UVA refuses to release review of rape response
The Associated Press revealed Sept. 8 that the University of Virginia refused a request for an executive summary of an independent review of the university’s response to a rape allegation made in 2012. The case, made famous by the debunked 2014 Rolling Stone article “A Rape on Campus: A Brutal Assault and Struggle for Justice at UVA,” put the university under scrutiny for appearing to value its public image over the welfare of sexual assault victims.
In denying the AP’s request, the university argued that the two concerns of protecting student privacy and guaranteeing transparency were in conflict. The university determined that releasing the report could dissuade future victims from coming forward for fear of being identified.

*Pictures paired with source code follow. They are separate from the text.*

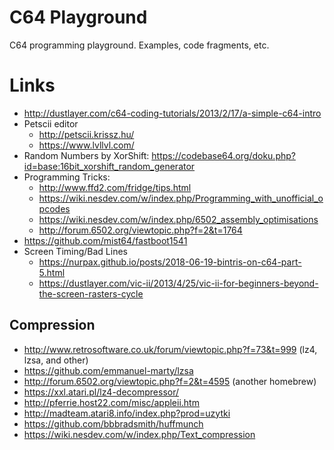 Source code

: # C64 Playground

C64 programming playground. Examples, code fragments, etc.

# Links

 * http://dustlayer.com/c64-coding-tutorials/2013/2/17/a-simple-c64-intro
 * Petscii editor
   - http://petscii.krissz.hu/
   - https://www.lvllvl.com/
 * Random Numbers by XorShift: https://codebase64.org/doku.php?id=base:16bit_xorshift_random_generator
 * Programming Tricks:
   - http://www.ffd2.com/fridge/tips.html
   - https://wiki.nesdev.com/w/index.php/Programming_with_unofficial_opcodes
   - https://wiki.nesdev.com/w/index.php/6502_assembly_optimisations
   - http://forum.6502.org/viewtopic.php?f=2&t=1764
 * https://github.com/mist64/fastboot1541
 * Screen Timing/Bad Lines
   - https://nurpax.github.io/posts/2018-06-19-bintris-on-c64-part-5.html
   - https://dustlayer.com/vic-ii/2013/4/25/vic-ii-for-beginners-beyond-the-screen-rasters-cycle

## Compression ##

 * http://www.retrosoftware.co.uk/forum/viewtopic.php?f=73&t=999 (lz4, lzsa, and other)
 * https://github.com/emmanuel-marty/lzsa
 * http://forum.6502.org/viewtopic.php?f=2&t=4595 (another homebrew)
 * https://xxl.atari.pl/lz4-decompressor/
 * http://pferrie.host22.com/misc/appleii.htm
 * http://madteam.atari8.info/index.php?prod=uzytki
 * https://github.com/bbbradsmith/huffmunch
 * https://wiki.nesdev.com/w/index.php/Text_compression
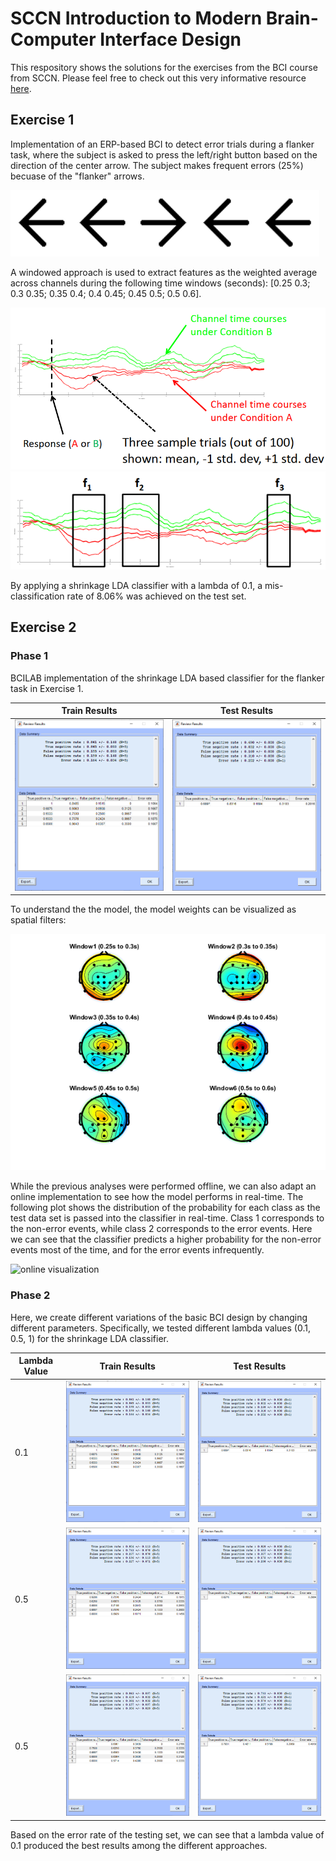 # SCCN Introduction to Modern Brain-Computer Interface Design

This respository shows the solutions for the exercises from the BCI course from SCCN. Please feel free to check out this very informative resource [here](https://sccn.ucsd.edu/wiki/Introduction_To_Modern_Brain-Computer_Interface_Design).

## Exercise 1

Implementation of an ERP-based BCI to detect error trials during a flanker task, where the subject is asked to press the left/right button based on the direction of the center arrow. The subject makes frequent errors (25%) becuase of the "flanker" arrows.

![flanker task](ex1/flanker.png)

A windowed approach is used to extract features as the weighted average across channels during the following time windows (seconds): [0.25 0.3; 0.3 0.35; 0.35 0.4; 0.4 0.45; 0.45 0.5; 0.5 0.6].

![ERP 1](ex1/ERP_1.png)
![ERP 2](ex1/ERP_2.png)

By applying a shrinkage LDA classifier with a lambda of 0.1, a mis-classification rate of 8.06% was achieved on the test set.


## Exercise 2

### Phase 1

BCILAB implementation of the shrinkage LDA based classifier for the flanker task in Exercise 1.

| Train Results | Test Results |
| ------------- | ------------ |
| ![train results](ex2/ex2_phase1_train_results.png) | ![test results](ex2/ex2_phase1_test_results.png) |


To understand the the model, the model weights can be visualized as spatial filters:

![model weights](ex2/ex2_phase1_model_weights.png)


While the previous analyses were performed offline, we can also adapt an online implementation to see how the model performs in real-time. The following plot shows the distribution of the probability for each class as the test data set is passed into the classifier in real-time. Class 1 corresponds to the non-error events, while class 2 corresponds to the error events. Here we can see that the classifier predicts a higher probability for the non-error events most of the time, and for the error events infrequently.

![online visualization](ex2_phase1_online.gif)


### Phase 2

Here, we create different variations of the basic BCI design by changing different parameters. Specifically, we tested different lambda values (0.1, 0.5, 1) for the shrinkage LDA classifier.

| Lambda Value | Train Results | Test Results |
| ------------ | ------------- | ------------ |
| 0.1          | ![slda01train](ex2/ex2_phase2_slda01_train_results.png) | ![slda01test](ex2/ex2_phase2_slda01_test_results.png) |
| 0.5          | ![slda05train](ex2/ex2_phase2_slda05_train_results.png) | ![slda05test](ex2/ex2_phase2_slda05_test_results.png) |
| 0.5          | ![slda1train](ex2/ex2_phase2_slda1_train_results.png)   | ![slda1test](ex2/ex2_phase2_slda1_test_results.png)   |


Based on the error rate of the testing set, we can see that a lambda value of 0.1 produced the best results among the different approaches.

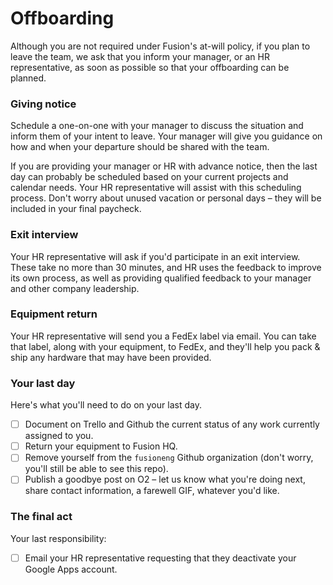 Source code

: # Offboarding

Although you are not required under Fusion's at-will policy, if you plan to leave the team, we ask that you inform your manager, or an HR representative, as soon as possible so that your offboarding can be planned.

### Giving notice

Schedule a one-on-one with your manager to discuss the situation and inform them of your intent to leave. Your manager will give you guidance on how and when your departure should be shared with the team.

If you are providing your manager or HR with advance notice, then the last day can probably be scheduled based on your current projects and calendar needs. Your HR representative will assist with this scheduling process. Don't worry about unused vacation or personal days – they will be included in your final paycheck. 

### Exit interview

Your HR representative will ask if you'd participate in an exit interview. These take no more than 30 minutes, and HR uses the feedback to improve its own process, as well as providing qualified feedback to your manager and other company leadership. 

### Equipment return
Your HR representative will send you a FedEx label via email. You can take that label, along with your equipment, to FedEx, and they'll help you pack & ship any hardware that may have been provided.

### Your last day
Here's what you'll need to do on your last day.
- [ ] Document on Trello and Github the current status of any work currently assigned to you.
- [ ] Return your equipment to Fusion HQ.
- [ ] Remove yourself from the `fusioneng` Github organization (don't worry, you'll still be able to see this repo).
- [ ] Publish a goodbye post on O2 – let us know what you're doing next, share contact information, a farewell GIF, whatever you'd like.

### The final act
Your last responsibility:
- [ ] Email your HR representative requesting that they deactivate your Google Apps account.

Not everyone agrees with UVA’s decision to withhold the report from the public. Daniel Carter, director of the 32 National Campus Safety Initiative, wrote that the story’s failure “could have a chilling effect on other students making reports of sexual assault” and that the university should release the report with names redacted.
O’Melveny & Myers, the law firm hired for over $544,000 to conduct the review, issued an opinion arguing that releasing the report would not violate privacy rights because of “extensive self-disclosure by the student.”
The now famous article detailed an alleged incident in which a student named “Jackie” was gang raped by members of the Phi Kappa Psi fraternity and faced “institutional indifference” after reporting the event to university authorities. Outrage over the article’s depiction of Jackie’s story appeared poised to begin a nationwide debate about sexual assault on college campuses. But problems with Jackie’s story emerged after a Washington Post report on Dec. 5 revealed inconsistencies in the victim’s story, leading to the article’s retraction.